Employees need to know and understand your corporate goals and what is expected of them

To be successful in business it is essential to have employees with the right skills who will play a pivotal role in achieving corporate goals. By aligning staff with established business objectives, you can ensure that they know how and why to use the skills they have.

Further, the investment you make in your employees – in terms of salaries and training – will be targeted, and will reflect the strategies needed to make the company successful.

It’s all about managing people. So how do you align staff with corporate goals?

Establish and use company plans and business objectives

The creation of solid business plans and establishment of company objectives is a challenge that can be quite time consuming. More importantly, once they have been established, managers often ignore these basic guiding principles simply because of daily pressures. So it is essential  that the people in charge know and understand the company’s objectives; and appreciate how they relate to staff members in terms of roles and daily activities.

So the first thing you should do is analyse what your corporate objectives are. What are your goals? What have you achieved so far in terms of your original business plan? Where do you want to be in a years time; five years time; ten years time?

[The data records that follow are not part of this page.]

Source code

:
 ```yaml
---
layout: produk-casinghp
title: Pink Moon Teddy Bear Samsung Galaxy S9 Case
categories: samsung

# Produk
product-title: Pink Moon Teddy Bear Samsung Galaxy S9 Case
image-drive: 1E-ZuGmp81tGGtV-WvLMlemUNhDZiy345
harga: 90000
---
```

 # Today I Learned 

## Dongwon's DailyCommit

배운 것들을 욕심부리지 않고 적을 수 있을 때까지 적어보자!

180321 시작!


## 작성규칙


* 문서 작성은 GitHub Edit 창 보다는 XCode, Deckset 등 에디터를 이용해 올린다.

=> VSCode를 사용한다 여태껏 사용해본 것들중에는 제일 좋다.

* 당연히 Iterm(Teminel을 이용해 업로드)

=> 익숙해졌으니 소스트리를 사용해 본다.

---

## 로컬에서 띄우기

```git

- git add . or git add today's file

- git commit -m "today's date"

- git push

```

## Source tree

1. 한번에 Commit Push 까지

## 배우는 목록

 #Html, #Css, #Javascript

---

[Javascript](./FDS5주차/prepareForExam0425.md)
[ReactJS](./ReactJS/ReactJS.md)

Determine essential skills required for success

Identify the vital roles that will be critical for successful growth and achievement. Then align these with positions within the business.

Clarify which skill sets are needed for the people who will undertake the vital roles you have identified. But be mindful of the fact that these might change as the business develops. They usually do.

Finally align people with positions.

Of course you might not personally follow this process, but it must be driven by upper management, or at least experienced executives with a keen understanding of how the business works. They should also have a determined resolve to ensure the business succeeds. In other words, whoever drives the process should have the same or better commitment that you, the business owner has.

Audit your existing talent

This might sound like a cattle auction, but really what it means is that you need to analyse the people in your existing workforce to identify whether (and what) skills are lacking.

Bearing in mind the fact that required skill sets do change within most businesses as they grow, it is quite possible that people in some positions have skills they aren’t using. Similarly, if the Peter Principle has come into play (where people have been “promoted up to their level of incompetence”), they may not have the skills required for that position.

Sometimes juggling jobs works. Or you may be able to identify employees with potential to use currently unused skills to help take your business forward.

In addition, you need to identify any skills gaps that can’t be realigned.

How to fill skills gaps

If you can’t realign people within the business, often the seemingly obvious way to fill skills gaps is to hire new people. But this means hiring additional staff, because in terms of Fair Work Australia, you cannot simply fire people because your skills needs have changed. So it is likely to become a financial issue.

A more viable solution is training, coaching or mentoring. And this should be an ongoing process to ensure that skills gaps don’t occur, or are at least identified immediately they occur so that you can constantly align staff with corporate goals and ensure they can fulfil them.